10: Mike Fox, Mike Logan, John Thornton, and Walter Easley

The quartet of Fox, Logan, Thronton, and Easley each helped their respective teams qualify for the Super Bowl, but none started in the championship game.

Walter Easley, as a rookie, helped the San Francisco 49ers reach Super Bowl XVI at the end of the 1981 season. Easley would ultimately not play in the Super Bowl (unconfirmed whether it was due to injury or otherwise). While Easley did not play in SB XVI, he was a contributor to the success of the 49ers in 1981 and earned a Super Bowl ring with the 49ers 26-21 win over the Cincinnati Bengals.

Mike Fox was part of the New York Giants squad that made it to, and won, Super Bowl XXV against the Buffalo Bills. Fox was a back-up defensive tackle that played sparingly in Super Bowl XXV. Box scores did not officially record tackles for the Super Bowl until the mid-1990s, making it impossible to determine whether Fox registered a tackle in SB XXV. As it stands in the record books, Mike Fox finished SB XXV without recording a single stat. Still, Fox received a Super Bowl ring as part of the Giants team that beat the Bills 20-19.

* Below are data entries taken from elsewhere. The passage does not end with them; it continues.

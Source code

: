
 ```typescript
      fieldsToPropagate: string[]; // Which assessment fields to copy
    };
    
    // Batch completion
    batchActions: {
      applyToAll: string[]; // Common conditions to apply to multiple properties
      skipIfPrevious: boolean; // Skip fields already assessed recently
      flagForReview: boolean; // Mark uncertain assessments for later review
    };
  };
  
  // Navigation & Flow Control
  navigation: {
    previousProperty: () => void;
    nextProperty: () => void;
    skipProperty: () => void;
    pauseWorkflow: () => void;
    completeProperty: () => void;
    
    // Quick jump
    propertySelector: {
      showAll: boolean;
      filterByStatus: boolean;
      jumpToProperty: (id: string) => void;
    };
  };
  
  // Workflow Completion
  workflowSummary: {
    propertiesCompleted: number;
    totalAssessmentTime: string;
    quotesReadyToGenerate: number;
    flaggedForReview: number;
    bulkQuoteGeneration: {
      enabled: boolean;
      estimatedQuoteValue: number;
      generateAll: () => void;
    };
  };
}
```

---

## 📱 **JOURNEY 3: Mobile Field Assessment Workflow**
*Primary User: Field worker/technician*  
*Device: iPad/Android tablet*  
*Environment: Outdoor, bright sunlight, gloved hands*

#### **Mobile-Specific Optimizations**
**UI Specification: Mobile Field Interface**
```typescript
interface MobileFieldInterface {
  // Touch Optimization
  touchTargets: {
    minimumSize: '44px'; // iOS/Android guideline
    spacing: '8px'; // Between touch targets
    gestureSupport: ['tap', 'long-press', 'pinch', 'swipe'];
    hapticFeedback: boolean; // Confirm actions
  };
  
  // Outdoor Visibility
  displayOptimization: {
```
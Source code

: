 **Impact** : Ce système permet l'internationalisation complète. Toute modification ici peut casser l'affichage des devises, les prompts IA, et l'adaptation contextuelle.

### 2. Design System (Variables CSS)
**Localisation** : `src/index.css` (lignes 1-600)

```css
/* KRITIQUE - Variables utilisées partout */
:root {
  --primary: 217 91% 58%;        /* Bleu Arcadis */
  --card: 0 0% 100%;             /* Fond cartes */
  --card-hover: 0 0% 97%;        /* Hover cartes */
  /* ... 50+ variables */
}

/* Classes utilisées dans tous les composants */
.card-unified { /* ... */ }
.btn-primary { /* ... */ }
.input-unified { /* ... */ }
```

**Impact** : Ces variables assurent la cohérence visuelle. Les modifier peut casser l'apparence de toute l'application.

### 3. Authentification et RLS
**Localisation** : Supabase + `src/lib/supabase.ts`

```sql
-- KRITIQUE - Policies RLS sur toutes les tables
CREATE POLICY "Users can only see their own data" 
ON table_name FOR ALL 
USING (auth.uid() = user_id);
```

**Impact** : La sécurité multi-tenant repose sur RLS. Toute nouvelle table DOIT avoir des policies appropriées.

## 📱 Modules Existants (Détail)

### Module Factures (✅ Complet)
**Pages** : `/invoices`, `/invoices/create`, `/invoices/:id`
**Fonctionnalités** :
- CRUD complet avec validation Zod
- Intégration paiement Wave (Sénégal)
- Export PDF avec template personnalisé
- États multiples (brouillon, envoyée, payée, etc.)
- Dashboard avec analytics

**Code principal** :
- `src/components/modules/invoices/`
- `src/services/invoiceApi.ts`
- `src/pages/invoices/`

John Thornton was a rookie for the Tennessee Titans team that made their only Super Bowl appearance in franchise history in 1999. As a rookie, Thornton started 3 games for the Titans throughout the season, registering 4.5 sacks and a safety. He played in each of Tennessee’s playoff games, seeing duty on special teams and in special defensive packages. Thornton did see limited action in Super Bowl XXXIV, a game that will go down for one of the wildest ending in Super Bowl history. Thornton and the Titans came up half a yard short of victory, falling to the St. Louis Rams 23-16.

Mike Logan came to the Pittsburgh Steelers in the 2001 season to serve primarily as a back-up safety for the team. In the 2005 season, Logan would play in the nickel situation and on special teams, racking up 24 tackles. Logan saw action in every Steelers playoff game leading up to Super Bowl XL in Detroit. The Steelers 21-10 victory over the Seattle Seahawks will forever be remembered as Jerome Bettis’ last ride, one that Mike Logan was proud to contribute to, even if he did not register a single tackle in the game.